Di fronte alle continue violenze e al rischio di escalation regionale qualsiasi soluzione che porti alla fine dei combattimenti appare come un sollievo, ma un elemento che in troppi stanno trascurando – dagli attivisti alle organizzazioni umanitarie passando per i governi – è che Hamas non è in grado di amministrare un’impresa titanica come la ricostruzione di Gaza.

Una sfida organizzativa

In base a diverse stime circa un terzo degli edifici è stato distrutto, almeno la metà è severamente danneggiato. Un rapporto delle Nazioni Unite afferma che gli attacchi israeliani hanno lasciato più di 42 milioni di tonnellate di detriti, abbastanza macerie «da riempire una fila di autocarri con cassone ribaltabile che si estende da New York a Singapore».

La sola rimozione delle macerie potrebbe richiedere anni di lavoro e costare fino a 700 milioni di dollari, anche se è difficile calcolarlo poiché si tratta di un compito che sarà complicato dalla presenza tra le rovine di ordigni inesplosi, elementi contaminanti (come l’amianto), e i resti umani.

In base a uno studio di Daniel Egel, economista senior del think tank californiano Rand Corporation, se si tiene conto di costi indiretti come l'impatto a lungo termine delle conseguenze della guerra sulla popolazione (invalidi, malattie, traumi psicologici, decessi) che erodono la forza lavoro, la ricostruzione di Gaza potrebbe costare più di 80 miliardi di dollari.

Ma soprattutto, è un’impresa che richiede l’intervento di migliaia tra volontari, operai specializzati, tecnici e professionisti stranieri, che muoverà un flusso costante di persone, mezzi e materiali da e per l’enclave. Per realizzare tutto ciò è necessaria la massima collaborazione di Israele, poiché dal punto di vista logistico non è possibile affidarsi solo alla frontiera con l’Egitto, lontana dalla zona centrale e settentrionale di Gaza, e dagli snodi infrastrutturali (porti per i container, strade per i mezzi pesanti, alloggi).

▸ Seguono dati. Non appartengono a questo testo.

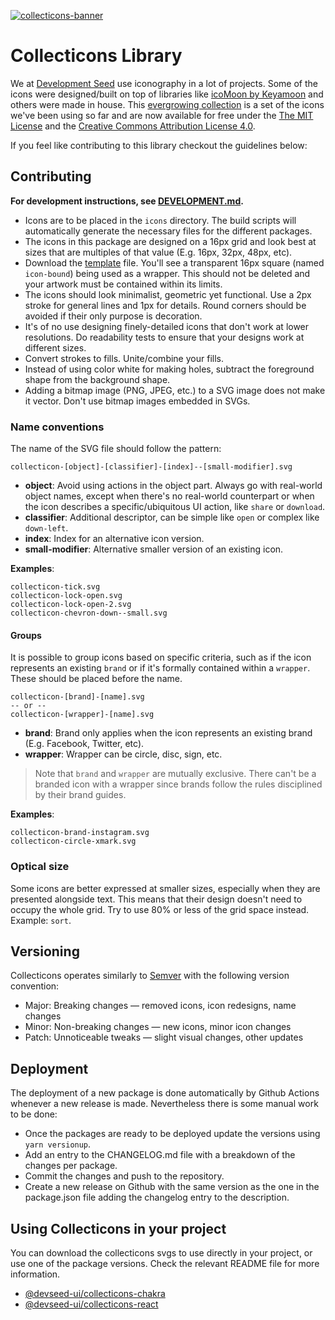 [![collecticons-banner](https://cloud.githubusercontent.com/assets/1090606/8695447/fdef92fa-2adc-11e5-8979-b61bd96d24ca.png)](https://collecticons.io)

# Collecticons Library

We at [Development Seed](https://developmentseed.org/) use iconography in a lot of projects. Some of the icons were designed/built on top of libraries like [icoMoon by Keyamoon](https://github.com/Keyamoon/IcoMoon-Free) and others were made in house. This [evergrowing collection](https:collecticons.io) is a set of the icons we've been using so far and are now available for free under the [The MIT License](LICENSE) and the [Creative Commons Attribution License 4.0](https://creativecommons.org/licenses/by/4.0/).

If you feel like contributing to this library checkout the guidelines below:

## Contributing

**For development instructions, see [DEVELOPMENT.md](DEVELOPMENT.md).**

- Icons are to be placed in the `icons` directory. The build scripts will automatically generate the necessary files for the different packages.
- The icons in this package are designed on a 16px grid and look best at sizes that are multiples of that value (E.g. 16px, 32px, 48px, etc).
- Download the [template](collecticons-template.svg) file. You'll see a transparent 16px square (named `icon-bound`) being used as a wrapper. This should not be deleted and your artwork must be contained within its limits.
- The icons should look minimalist, geometric yet functional. Use a 2px stroke for general lines and 1px for details. Round corners should be avoided if their only purpose is decoration.
- It's of no use designing finely-detailed icons that don't work at lower resolutions. Do readability tests to ensure that your designs work at different sizes.
- Convert strokes to fills. Unite/combine your fills.
- Instead of using color white for making holes, subtract the foreground shape from the background shape.
- Adding a bitmap image (PNG, JPEG, etc.) to a SVG image does not make it vector. Don't use bitmap images embedded in SVGs.


### Name conventions
The name of the SVG file should follow the pattern:
```
collecticon-[object]-[classifier]-[index]--[small-modifier].svg
```
- **object**: Avoid using actions in the object part. Always go with real-world object names, except when there's no real-world counterpart or when the icon describes a specific/ubiquitous UI action, like `share` or `download`.
- **classifier**: Additional descriptor, can be simple like `open` or complex like `down-left`.
- **index**: Index for an alternative icon version.
- **small-modifier**: Alternative smaller version of an existing icon.

**Examples**:
```
collecticon-tick.svg
collecticon-lock-open.svg
collecticon-lock-open-2.svg
collecticon-chevron-down--small.svg
```

#### Groups
It is possible to group icons based on specific criteria, such as if the icon represents an existing `brand` or if it's formally contained within a `wrapper`. These should be placed before the name.

```
collecticon-[brand]-[name].svg
-- or --
collecticon-[wrapper]-[name].svg
```

- **brand**: Brand only applies when the icon represents an existing brand (E.g. Facebook, Twitter, etc).
- **wrapper**: Wrapper can be circle, disc, sign, etc.

> Note that `brand` and `wrapper` are mutually exclusive. There can't be a branded icon with a wrapper since brands follow the rules disciplined by their brand guides.

**Examples**:
```
collecticon-brand-instagram.svg
collecticon-circle-xmark.svg
```

### Optical size

Some icons are better expressed at smaller sizes, especially when they are presented alongside text. This means that their design doesn't need to occupy the whole grid. Try to use 80% or less of the grid space instead. Example: `sort`.

## Versioning
Collecticons operates similarly to [Semver](http://semver.org/) with the following version convention:

- Major: Breaking changes — removed icons, icon redesigns, name changes
- Minor: Non-breaking changes — new icons, minor icon changes
- Patch: Unnoticeable tweaks — slight visual changes, other updates

## Deployment

The deployment of a new package is done automatically by Github Actions whenever a new release is made. Nevertheless there is some manual work to be done:

- Once the packages are ready to be deployed update the versions using `yarn versionup`.
- Add an entry to the CHANGELOG.md file with a breakdown of the changes per package.
- Commit the changes and push to the repository.
- Create a new release on Github with the same version as the one in the package.json file adding the changelog entry to the description.

## Using Collecticons in your project

You can download the collecticons svgs to use directly in your project, or use one of the package versions. Check the relevant README file for more information.

- [@devseed-ui/collecticons-chakra](./packages/collecticons-chakra)
- [@devseed-ui/collecticons-react](./packages/collecticons-react)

Un discorso simile vale per gli interventi necessari ad affrontare la crisi alimentare e l’emergenza sanitaria, che richiede l’ingresso di tonnellate di aiuti, medicinali, vaccini (pochi giorni fa è stato accertato il primo caso di poliomielite), oltre a medici, infermieri e tecnici. Il tempo stringe.

Secondo Oxfam i bombardamenti israeliani hanno distrutto o danneggiato il 70 per cento delle infrastrutture idriche e igienico-sanitarie. Ciò significa che molte strade sono inondate di acqua contaminata da liquami non trattati, creando l’ambiente ideale per la diffusione esponenziale delle malattie.

Il (non) ruolo di Hamas

È difficile immaginare che sia possibile fare tutto questo in una Gaza controllata da Sinwar, il leader di un’organizzazione che non sta sfruttando il suo enorme potere negoziale per imporre a Israele qualcosa che assomigli, anche lontanamente, all’apertura di un processo politico per il riconoscimento dello Stato di Palestina.

Se Hamas dovesse riottenere il controllo di Gaza, si dedicherebbe principalmente a ricostruire la sua struttura di potere sul territorio, reclutando nuovi miliziani e ricostituendo il proprio arsenale, mentre prepara il prossimo grande attentato contro Israele.

Non è neanche detto che Hamas ci riesca, visto che in questi mesi a Gaza sono emersi gruppi armati indipendenti che si contendono il controllo di alcune zone dell’enclave, sequestrando aiuti umanitari e imponendo le propri condizioni alla popolazione. Uno stato di disordine e belligeranza che, se tollerato, condannerà la popolazione di Gaza a vivere tra le macerie di un territorio semidistrutto, contaminato, sotto il dominio di uno o più gruppo armati, avendo come unico sollievo quel che riesce ad arrivare attraverso l’intervento delle organizzazioni umanitarie.